The last few years have seen a substantial increase in interconnect speed, from to 2.5 to 10 Gbits/sec per lane, and from 1 to 32 lanes per interface. When it comes to coding techniques for interconnects, 8B10B is the most widely deployed technique because of its design simplicity and superior performance. However, it has a major drawback: its 25% overhead. Designers have begun to investigate alternative coding methods to overcome this problem. This article explores the strengths and weaknesses of several of these low-overhead coding techniques.
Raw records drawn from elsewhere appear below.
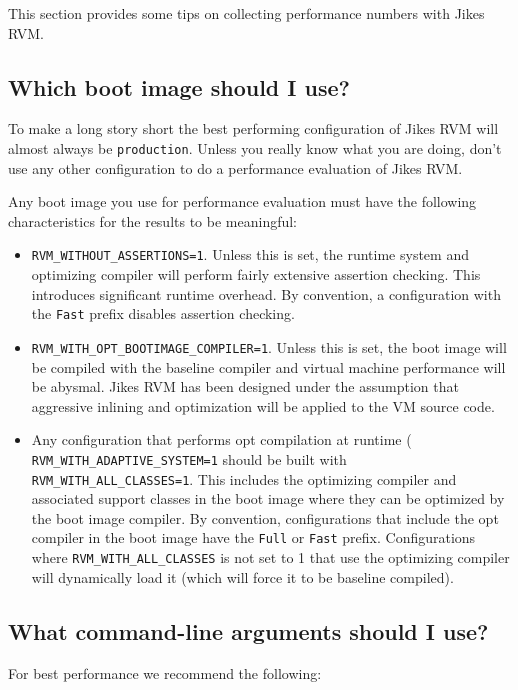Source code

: This section provides some tips on collecting performance numbers with
Jikes RVM.\@

\subsection{Which boot image should I use?}

To make a long story short the best performing configuration of Jikes
RVM will almost always be {\tt production}.  Unless you really know
what you are doing, don't use any other configuration to do a
performance evaluation of Jikes RVM.\@ 

Any boot image you use for performance evaluation must have the
following characteristics for the results to be meaningful:
\begin{itemize} 
\item {\tt RVM\_WITHOUT\_ASSERTIONS=1}. Unless this is set, the runtime
system and optimizing compiler will perform fairly extensive assertion
checking. This introduces significant runtime overhead. By convention,
a configuration with the {\tt Fast} prefix disables assertion
checking.
\item {\tt RVM\_WITH\_OPT\_BOOTIMAGE\_COMPILER=1}. Unless this is set, the
boot image will be compiled with the baseline compiler and virtual
machine performance will be abysmal.  Jikes RVM has been designed
under the assumption that aggressive inlining and optimization will be
applied to the VM source code. 
\item Any configuration that performs opt compilation at runtime (
{\tt RVM\_\-WITH\_\-A\-DAP\-TIVE\_\-SYS\-TEM=1} should be built with {\tt
RVM\_\-WITH\_\-ALL\_\-CLAS\-SES=1}.  This includes the optimizing compiler and
associated support classes in the boot image where they can be
optimized by the boot image compiler. By convention, configurations
that include the opt compiler in the boot image have the {\tt Full} or
{\tt Fast} prefix.  Configurations where {\tt RVM\_WITH\_ALL\_CLASSES}
is not set to 1 that use the optimizing compiler will dynamically load
it (which will force it to be baseline compiled).
\end{itemize}

\subsection{What command-line arguments should I use?}

For best performance we recommend the following:

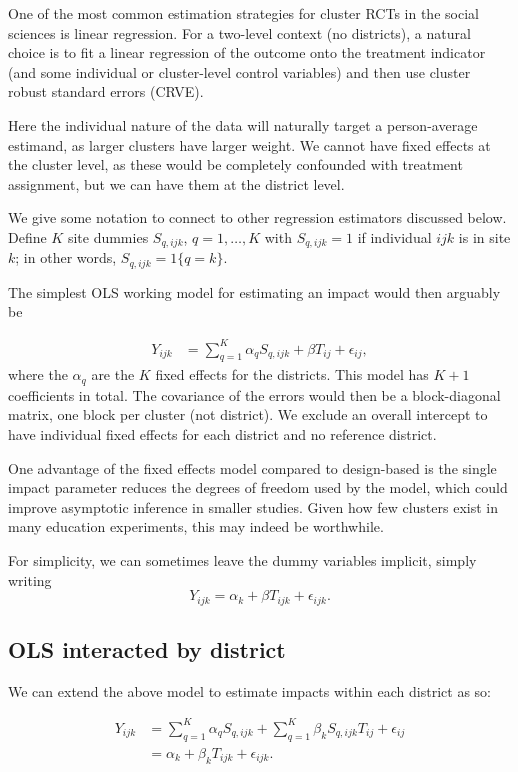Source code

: \documentclass[]{article}
\begin{document}
One of the most common estimation strategies for cluster RCTs in the
social sciences is linear regression. For a two-level context (no
districts), a natural choice is to fit a linear regression of the
outcome onto the treatment indicator (and some individual or
cluster-level control variables) and then use cluster robust standard
errors (CRVE).

Here the individual nature of the data will naturally target a
person-average estimand, as larger clusters have larger weight. We
cannot have fixed effects at the cluster level, as these would be
completely confounded with treatment assignment, but we can have them at
the district level.

We give some notation to connect to other regression estimators
discussed below. Define $K$ site dummies $S_{q,ijk}$,
$q = 1, \ldots, K$ with $S_{q,ijk} = 1$ if individual $ijk$ is in
site $k$; in other words, $S_{q,ijk} = 1\{ q = k \}$.

The simplest OLS working model for estimating an impact would then
arguably be

\[
\begin{aligned}
Y_{ijk} &=  \sum_{q=1}^K \alpha_{q} S_{q,ijk} + \beta T_{ij} + \epsilon_{ij} ,
\end{aligned}
\] where the $\alpha_q$ are the $K$ fixed effects for the districts.
This model has $K+1$ coefficients in total. The covariance of the
errors would then be a block-diagonal matrix, one block per cluster (not
district). We exclude an overall intercept to have individual fixed
effects for each district and no reference district.

One advantage of the fixed effects model compared to design-based is the
single impact parameter reduces the degrees of freedom used by the
model, which could improve asymptotic inference in smaller studies.
Given how few clusters exist in many education experiments, this may
indeed be worthwhile.

For simplicity, we can sometimes leave the dummy variables implicit,
simply writing \[
 Y_{ijk} =  \alpha_k + \beta T_{ijk} + \epsilon_{ijk}.
\]

\subsection{OLS interacted by district}\label{ols-interacted-by-district}

We can extend the above model to estimate impacts within each district
as so:

\[
\begin{aligned}
Y_{ijk} &= \sum_{q=1}^K \alpha_{q} S_{q,ijk} + \sum_{q=1}^K \beta_k  S_{q,ijk} T_{ij} + \epsilon_{ij} \\
 &= \alpha_k + \beta_k T_{ijk} + \epsilon_{ijk} .
\end{aligned}
\]
\end{document}
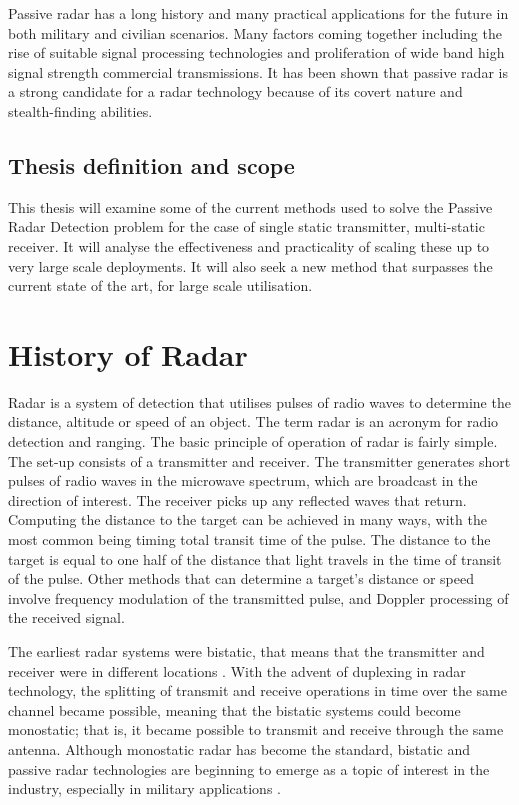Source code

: \documentclass[12pt,openany,a4paper]{book}
\begin{document}
\bigskip

Passive radar has a long history and many practical applications for the future in both military and civilian scenarios. Many factors coming together including the rise of suitable signal processing technologies and proliferation of wide band high signal strength commercial transmissions. It has been shown that passive radar is a strong candidate for a radar technology because of its covert nature and stealth-finding abilities. 


\section{Thesis definition and scope}
This thesis will examine some of the current methods used to solve the Passive Radar Detection problem for the case of single static transmitter, multi-static receiver. It will analyse the effectiveness and practicality of scaling these up to very large scale deployments. It will also seek a new method that surpasses the current state of the art, for large scale utilisation.


\cleardoublepage

\chapter{History of Radar}

Radar is a system of detection that utilises pulses of radio waves to determine the distance, altitude or speed of an object. The term radar is an acronym for radio detection and ranging. The basic principle of operation of radar is fairly simple. The set-up consists of a transmitter and receiver. The transmitter generates short pulses of radio waves in the microwave spectrum, which are broadcast in the direction of interest. The receiver picks up any reflected waves that return. Computing the distance to the target can be achieved in many ways, with the most common being timing total transit time of the pulse. The distance to the target is equal to one half of the distance that light travels in the time of transit of the pulse. Other methods that can determine a target's distance or speed involve frequency modulation of the transmitted pulse, and Doppler processing of the received signal.

\bigskip

The earliest radar systems were bistatic, that means that the transmitter and receiver were in different locations \cite{Willis}. With the advent of duplexing in radar technology, the splitting of transmit and receive operations in time over the same channel became possible, meaning that the bistatic systems could become monostatic; that is, it became possible to transmit and receive through the same antenna. Although monostatic radar has become the standard, bistatic and passive radar technologies are beginning to emerge as a topic of interest in the industry, especially in military applications \cite{Arend}. 
\end{document}
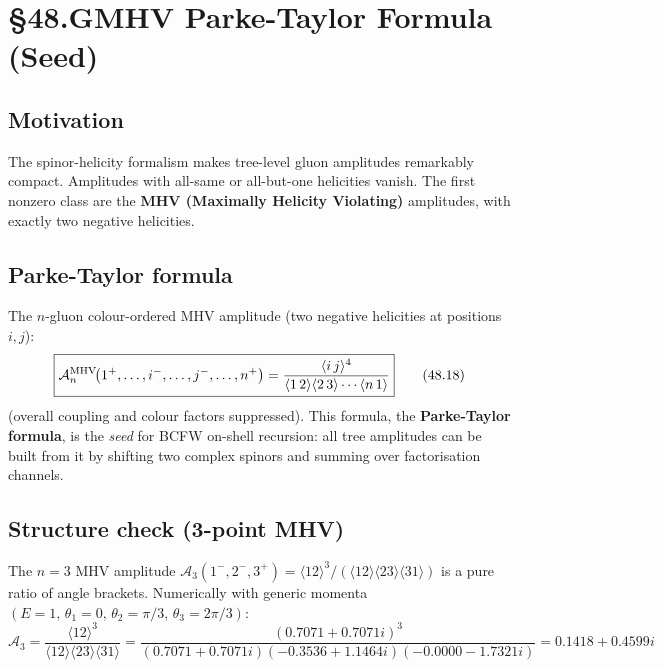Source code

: 
\section{§48.G\quad MHV Parke-Taylor Formula (Seed)}

\subsection{Motivation}

The spinor-helicity formalism makes tree-level gluon amplitudes remarkably
compact.  Amplitudes with all-same or all-but-one helicities vanish.
The first nonzero class are the \textbf{MHV (Maximally Helicity Violating)}
amplitudes, with exactly two negative helicities.

\subsection{Parke-Taylor formula}

The $n$-gluon colour-ordered MHV amplitude (two negative helicities at positions $i,j$):
\begin{equation}
  \boxed{
    \mathcal{A}_n^{\rm MHV}\!\bigl(1^+,\ldots,i^-,\ldots,j^-,\ldots,n^+\bigr)
    = \frac{\langle i\,j\rangle^4}
           {\langle 1\,2\rangle\langle 2\,3\rangle\cdots\langle n\,1\rangle}
  }
  \tag{48.18}
\end{equation}
(overall coupling and colour factors suppressed).
This formula, the \textbf{Parke-Taylor formula}, is the \emph{seed} for BCFW
on-shell recursion: all tree amplitudes can be built from it by shifting two
complex spinors and summing over factorisation channels.

\subsection{Structure check (3-point MHV)}

The $n=3$ MHV amplitude
$\mathcal{A}_3(1^-,2^-,3^+) = \langle12\rangle^3/(\langle12\rangle\langle23\rangle\langle31\rangle)$
is a pure ratio of angle brackets.  Numerically with generic momenta
$(E=1,\,\theta_1=0,\,\theta_2=\pi/3,\,\theta_3=2\pi/3)$:
\[
  \mathcal{A}_3 = \frac{\langle12\rangle^3}{\langle12\rangle\langle23\rangle\langle31\rangle}
  = \frac{(0.7071+0.7071i)^3}{(0.7071+0.7071i)(-0.3536+1.1464i)(-0.0000-1.7321i)}
  = 0.1418+0.4599i
\]

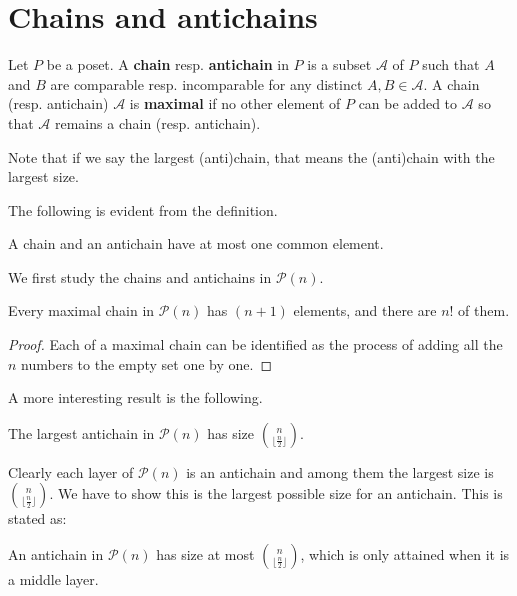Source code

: \section{Chains and antichains}

\begin{definition}
  Let $P$ be a poset. A \textbf{chain} resp. \textbf{antichain} in $P$ is a subset $\mathcal{A}$ of $P$ such that $A$ and $B$ are comparable resp. incomparable for any distinct $A, B \in  \mathcal{A}$.   A chain (resp. antichain) $\mathcal{A}$  is \textbf{maximal} if no other element of $P$  can be added to $\mathcal{A}$ so that $\mathcal{A}$ remains a chain (resp. antichain). 
\end{definition}

Note that if we say the largest (anti)chain, that means the (anti)chain with the largest size.

The following is evident from the definition.
\begin{lemma} \label{lem:chain-antichain-at-most-one-common}
  A chain and an antichain have at most one common element.
\end{lemma}

We first study the chains and antichains in $\mathcal{P}(n)$. 

\begin{proposition}
  Every maximal chain in $\mathcal{P}(n)$ has $(n+1)$ elements, and there are $n!$ of them.   
\end{proposition}

\begin{proof}
  Each of a maximal chain can be identified as the process of adding all the $n$ numbers to the empty set one by one. 
\end{proof}


A more interesting result is the following.

\begin{theorem}
  The largest antichain in $\mathcal{P}(n)$ has size $\binom{n}{\lfloor \frac{n}{2} \rfloor}$.  
\end{theorem}


Clearly each layer of $\mathcal{P}(n)$ is an antichain and among them the largest size is  $\binom{n}{\lfloor \frac{n}{2} \rfloor}$. We have to show this is the largest possible size for an antichain. This is stated as:

\begin{theorem}
  An antichain in $\mathcal{P}(n)$ has size at most $\binom{n}{\lfloor \frac{n}{2} \rfloor}$, which is only attained when it is a middle layer.
\end{theorem}

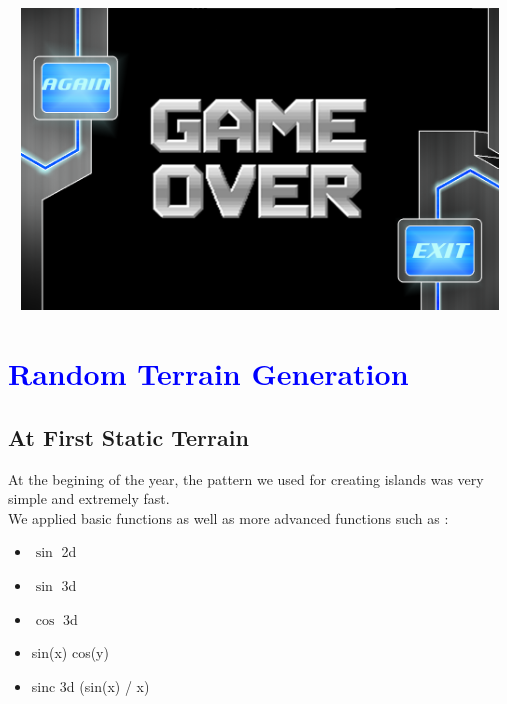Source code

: \documentclass[article]{report}         %
\begin{document}
    \includegraphics[width=15cm, height=8cm]{images/Menus/death_screen_normal.png}


    \chapter{\textcolor{blue}{Random Terrain Generation}}
      \section{At First Static Terrain}
        At the begining of the year, the pattern we used for creating islands was very simple and extremely fast.\\
        We applied basic functions as well as more advanced functions such as :

        \begin{itemize}
          
          \item $\sin$ 2d
          \item $\sin$ 3d
          \item $\cos$ 3d
          \item sin(x) cos(y)
          \item sinc 3d (sin(x) / x)
        \end{itemize}
\end{document}

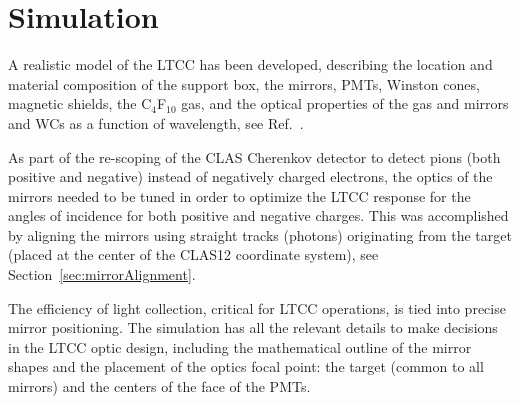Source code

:\section{Simulation}

A realistic model of the LTCC has been developed, describing the location and material composition of the support
box, the mirrors, PMTs, Winston cones, magnetic shields, the C$_4$F$_{10}$ gas, and the optical properties of the
gas and mirrors and WCs as a function of wavelength, see Ref.~\cite{sim-nim}.

As part of the re-scoping of the CLAS Cherenkov detector to detect pions (both positive and negative) instead of
negatively charged electrons, the optics of the mirrors needed to be tuned in order to optimize the LTCC response
for the angles of incidence for both positive and negative charges. This was accomplished by aligning the mirrors using
straight tracks (photons) originating from the target (placed at the center of the CLAS12 coordinate system), see
Section~\ref{sec:mirrorAlignment}.

The efficiency of light collection, critical for LTCC operations, is tied into precise mirror positioning.
The simulation has all the relevant details to make decisions in the LTCC optic design, including the
mathematical outline of the mirror shapes and the placement of the optics focal point: the target (common to all mirrors)
and the centers of the face of the PMTs.


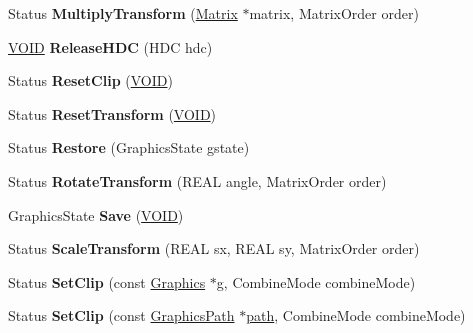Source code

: \begin{DoxyCompactItemize}
Status {\bfseries Multiply\+Transform} (\hyperlink{class_matrix}{Matrix} $\ast$matrix, Matrix\+Order order)
\item 
\mbox{\label{class_graphics_a8d17b56b48300ca00016e8461af3327c}} 
\hyperlink{interfacevoid}{V\+O\+ID} {\bfseries Release\+H\+DC} (H\+DC hdc)
\item 
\mbox{\label{class_graphics_a4ec150c2646d1e213186ea5d78229fe4}} 
Status {\bfseries Reset\+Clip} (\hyperlink{interfacevoid}{V\+O\+ID})
\item 
\mbox{\label{class_graphics_a228c535e57ee64ea2f5b7ef5e577c959}} 
Status {\bfseries Reset\+Transform} (\hyperlink{interfacevoid}{V\+O\+ID})
\item 
\mbox{\label{class_graphics_a240b83042801e8c130e78ca3b76d149a}} 
Status {\bfseries Restore} (Graphics\+State gstate)
\item 
\mbox{\label{class_graphics_a65fbaf8f3e6ff7a75df424b8366a6de6}} 
Status {\bfseries Rotate\+Transform} (R\+E\+AL angle, Matrix\+Order order)
\item 
\mbox{\label{class_graphics_a136c0a9e4a26de8ea5a026c096eb51c1}} 
Graphics\+State {\bfseries Save} (\hyperlink{interfacevoid}{V\+O\+ID})
\item 
\mbox{\label{class_graphics_ac2f0f29cf63e93222a0702fadca69efc}} 
Status {\bfseries Scale\+Transform} (R\+E\+AL sx, R\+E\+AL sy, Matrix\+Order order)
\item 
\mbox{\label{class_graphics_a1ee88ff0be97daa3d1e278125fd84f87}} 
Status {\bfseries Set\+Clip} (const \hyperlink{class_graphics}{Graphics} $\ast$g, Combine\+Mode combine\+Mode)
\item 
\mbox{\label{class_graphics_a7cc16190cbfc44053b2166e40f2ec936}} 
Status {\bfseries Set\+Clip} (const \hyperlink{class_graphics_path}{Graphics\+Path} $\ast$\hyperlink{structpath}{path}, Combine\+Mode combine\+Mode)
\item 
\mbox{\label{class_graphics_aff502e465ddd2da4e2017ab356734725}} 

\end{DoxyCompactItemize}
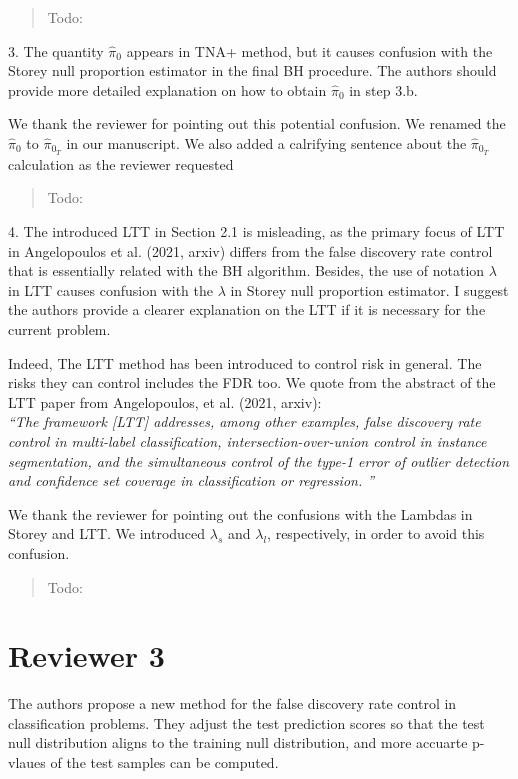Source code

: \documentclass{article}
\newcommand{\response}[1]{\vspace*{1ex} \color{blue} \noindent #1 \color{black}
\vspace*{2ex}}
\newcommand{\edit}[1]{\begin{quotation}\color{red}\noindent #1
\color{black}\end{quotation}}
\begin{document}
\edit{Todo:}

3. The quantity $\hat{\pi}_0$ appears in TNA+ method, but it causes confusion with the Storey null proportion estimator in the final BH procedure.
The authors should provide more detailed explanation on how to obtain $\hat{\pi}_0$ in step 3.b.

\response{We thank the reviewer for pointing out this potential confusion. We renamed the  $\hat{\pi}_0$ to $\hat{\pi}_{0_{T}}$ in our manuscript. We also added a calrifying sentence about the $\hat{\pi}_{0_{T}}$ calculation as the reviewer requested}

\edit{Todo:}

4. The introduced LTT in Section 2.1 is misleading, as the primary focus of LTT in Angelopoulos et al. (2021, arxiv) differs from the false discovery rate control that is essentially related with the BH algorithm.
Besides, the use of notation $\lambda$ in LTT causes confusion with the $\lambda$ in Storey null proportion estimator.
I suggest the authors provide a clearer explanation on the LTT if it is necessary for the current problem.

\response{Indeed, The LTT method has been introduced to control risk in general. The risks they can control includes the FDR too. We quote from the abstract of the LTT paper from Angelopoulos, et al. (2021, arxiv):\\
{\em ``The framework [LTT] addresses, among other examples, false discovery rate control in multi-label classification, intersection-over-union control in instance segmentation, and the simultaneous control of the type-1 error of outlier detection and confidence set coverage in classification or regression. ''}}

\response{We thank the reviewer for pointing out the confusions with the Lambdas in Storey and LTT. We introduced $\lambda_s$ and $\lambda_l$, respectively, in order to avoid this confusion.}

\edit{Todo:}

\section*{Reviewer 3}

The authors propose a new method for the false discovery rate control in classification problems. They adjust the test prediction scores so that the test null distribution
aligns to the training null distribution, and more accuarte p-vlaues of the test samples can be computed.
\end{document}
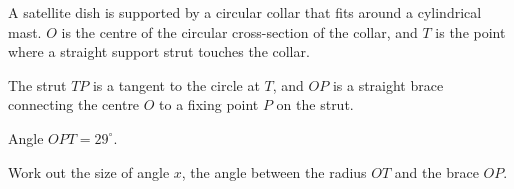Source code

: \begin{question}
\noindent A satellite dish is supported by a circular collar that fits around a cylindrical mast. $O$ is the centre of the circular cross-section of the collar, and $T$ is the point where a straight support strut touches the collar.

The strut $TP$ is a tangent to the circle at $T$, and $OP$ is a straight brace connecting the centre $O$ to a fixing point $P$ on the strut.

\begin{center}
\end{center}

\noindent Angle $OPT = 29^\circ$.

Work out the size of angle $x$, the angle between the radius $OT$ and the brace $OP$.
\vspace{4.5cm}
\end{question}
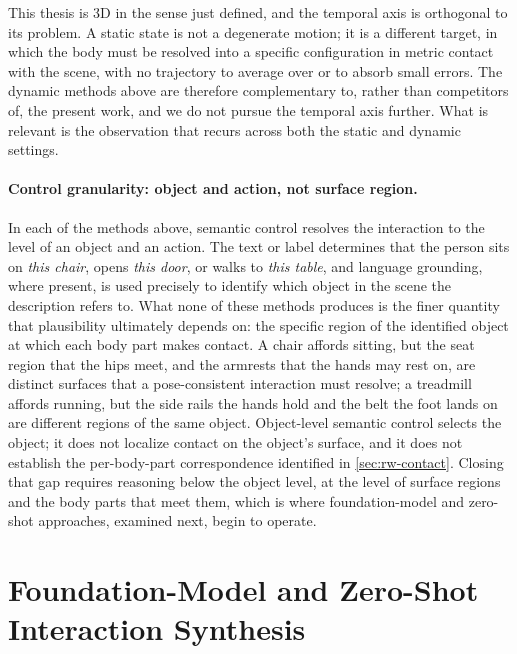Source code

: This thesis is 3D in the sense just defined, and the temporal axis is orthogonal to its problem. A static state is not a degenerate motion; it is a different target, in which the body must be resolved into a specific configuration in metric contact with the scene, with no trajectory to average over or to absorb small errors. The dynamic methods above are therefore complementary to, rather than competitors of, the present work, and we do not pursue the temporal axis further. What is relevant is the observation that recurs across both the static and dynamic settings.

\paragraph{Control granularity: object and action, not surface region.} In each of the methods above, semantic control resolves the interaction to the level of an object and an action. The text or label determines that the person sits on \emph{this chair}, opens \emph{this door}, or walks to \emph{this table}, and language grounding, where present, is used precisely to identify which object in the scene the description refers to. What none of these methods produces is the finer quantity that plausibility ultimately depends on: the specific region of the identified object at which each body part makes contact. A chair affords sitting, but the seat region that the hips meet, and the armrests that the hands may rest on, are distinct surfaces that a pose-consistent interaction must resolve; a treadmill affords running, but the side rails the hands hold and the belt the foot lands on are different regions of the same object. Object-level semantic control selects the object; it does not localize contact on the object's surface, and it does not establish the per-body-part correspondence identified in \cref{sec:rw-contact}. Closing that gap requires reasoning below the object level, at the level of surface regions and the body parts that meet them, which is where foundation-model and zero-shot approaches, examined next, begin to operate.

\section{Foundation-Model and Zero-Shot Interaction Synthesis}
\label{sec:rw-zeroshot}

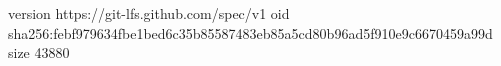 version https://git-lfs.github.com/spec/v1
oid sha256:febf979634fbe1bed6c35b85587483eb85a5cd80b96ad5f910e9c6670459a99d
size 43880
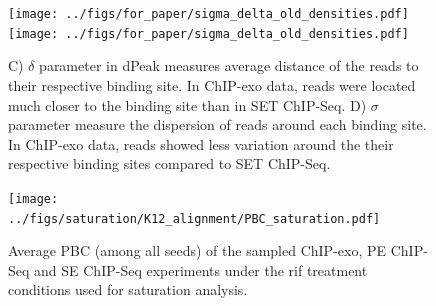 \documentclass{bmcart}\usepackage[]{graphicx}\usepackage[]{color}
\begin{document}
\begin{figure}[h!]
  \centering %
   \texttt{[image: ../figs/for\_paper/sigma\_delta\_old\_densities.pdf]}
   \texttt{[image: ../figs/for\_paper/sigma\_delta\_old\_densities.pdf]}   
  \caption{ C) $\delta$ parameter in dPeak measures average distance
    of the reads to their respective binding site. In ChIP-exo data,
    reads were located much closer to the binding site than in SET
    ChIP-Seq. D) $\sigma$ parameter measure the dispersion of reads
    around each binding site. In ChIP-exo data, reads showed less
    variation around the their respective binding sites compared to
    SET ChIP-Seq.}

\end{figure}

\newpage

\begin{figure}[h!]
  \centering
  \texttt{[image: ../figs/saturation/K12\_alignment/PBC\_saturation.pdf]}
  \caption{Average PBC (among all seeds) of the sampled ChIP-exo, PE
    ChIP-Seq and SE ChIP-Seq experiments under the rif treatment
    conditions used for saturation analysis.}
  \label{fig:pbc_saturation}
\end{figure}

\newpage
\end{document}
High-speed interconnects, sometimes higher than 10 Gbits/sec per link, are being used in a plethora of standards (Serial ATA, SAS, PCI Express, etc.). These high-speed links are also available in all major ASIC and FPGA platforms. Each one of these interconnects can be split into three main parts:
- Physical (coding).
- Link and protocol (higher layers).
Multirate, multiprotocol SerDes devices are already a reality. For example, the Optical Internetworking Forum (OIF) has defined electrical specifications for two sets of rates, from 5 Gbits/sec to 6.375 Gbits/sec and above and from 10 Gbits/sec to 11 Gbits/sec and higher. OIF also defines the specification for both short reach (8 inches and one connector) and long reach (40 inches and two connectors). SerDes implementations can be made to meet additional specifications (other rates, reaches, or electrical specs).
The physical layer is where data is “coded” to ensure proper operation of the SerDes. It usually aims to ensure enough transition (1 to 0 and 0 to 1), a good DC balance (same number of zeros and ones), as well as other criteria (maximizing bandwidth on the channel, robustness in presence of errors, etc).
For example, the Manchester coding used in 10-Mbit/sec Ethernet is a very simple coding scheme that maps a one to “01” and a zero to “10.” We can deduce many properties of this scheme:
- The maximum run length is is two (there are never more than two zeros or two ones).
- There is always DC balance (the number of ones is always equal to the number of zeroes).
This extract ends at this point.